En RD Congo, « les droits et principes fondamentaux qui devront être respectés » durant l'état de siège

En RD Congo, « les droits et principes fondamentaux qui devront être respectés » durant l'état de siège

Le ministre de la communication et des médias et porte-parole du gouvernement congolais Patrick Muyaya, a tenu une conférence de presse ce mardi à Kinshasa. La salle Bleue de la télévision publique a accueilli la presse nationale et étrangère pour éclairer l'opinion sur ce qu'est un état de siège, et revenir sur les mesures d'application.

Complété régulièrement par le général Léon Kasonga qui est en outre le porte-parole des Forces armées de la République démocratique du Congo (FARDC), et par le commissaire supérieur de la Police nationale qui joue lui aussi le rôle de porte-voix de la PNC, le ministre Muyaya a rassuré que l'état de siège permettra au gouvernement de déployer une administration militaro-sécuritaire, ayant pour but la dissuasion et aussi contraindre toutes les forces négatives à capituler.

Dans les viseurs, « la fin de deux décennies des massacres enregistrés dans le Nord-Kivu et Ituri », la partie orientale meurtrie du Congo-Kinshasa.

Quant au général Léon-Richard Kasonga, les FARDC ont les capacités et la logistique adéquate (...) pour contraindre les forces négatives, à la limite de contraindre, « les neutraliser ». Quand le porte-parole de la PNC prend le relai en apaisant les esprits, rapportant que l'état de siège n'est pas un chèque en blanc pour la violation des droits humains.

Déjà, a-t-il martelé, l'ordonnance présidentielle portant proclamation de l'état de siège sur une partie du territoire de la RD Congo, stipule en son article 4 que « pendant cette période, en aucun cas, il ne sera dérogé aux droits et principes fondamentaux ci-après : le droit à la vie; l'interdiction de la torture et des peines ou traitements cruels, inhumains ou dégradants, l'interdiction
de l'esclavage et de la servitude; le principe de la légalité des infrastructures et des peines; les droits de la défense et le droit de recours; l'interdiction de l'emprisonnement pour dettes; la liberté de pensée, de conscience et de religion. Pendant la période de l'état de siège, les immunités et autres privilèges de poursuite ne sont pas d'application. »

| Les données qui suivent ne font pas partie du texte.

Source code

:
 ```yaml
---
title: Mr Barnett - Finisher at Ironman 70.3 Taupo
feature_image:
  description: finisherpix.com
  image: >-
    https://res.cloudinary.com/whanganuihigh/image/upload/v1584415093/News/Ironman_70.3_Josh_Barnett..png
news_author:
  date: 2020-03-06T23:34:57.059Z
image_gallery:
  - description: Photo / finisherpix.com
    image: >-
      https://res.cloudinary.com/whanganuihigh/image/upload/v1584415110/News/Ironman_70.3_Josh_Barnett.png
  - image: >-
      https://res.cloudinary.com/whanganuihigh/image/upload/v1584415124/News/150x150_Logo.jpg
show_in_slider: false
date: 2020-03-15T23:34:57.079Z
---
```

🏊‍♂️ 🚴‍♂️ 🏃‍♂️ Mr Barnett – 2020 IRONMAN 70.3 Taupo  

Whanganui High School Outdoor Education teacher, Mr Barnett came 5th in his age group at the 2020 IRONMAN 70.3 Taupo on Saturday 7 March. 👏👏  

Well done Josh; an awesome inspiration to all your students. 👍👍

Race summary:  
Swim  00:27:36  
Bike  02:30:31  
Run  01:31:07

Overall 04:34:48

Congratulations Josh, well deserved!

Les trois animateurs de la conférence du jour ont appelé la population à appuyer cette démarche par une attitude citoyenne, et la presse à aider l'armée à aller vers une victoire totale.

Dans les faits, les provinces du Nord-Kivu et de l'Ituri auront entre autres des gouverneurs militaires et des vice-gouverneurs membres de la Police. D'autres mesures sont consignées dans les ordonnances présidentielles publiées plus tôt et distribuées aux professionnels des médias.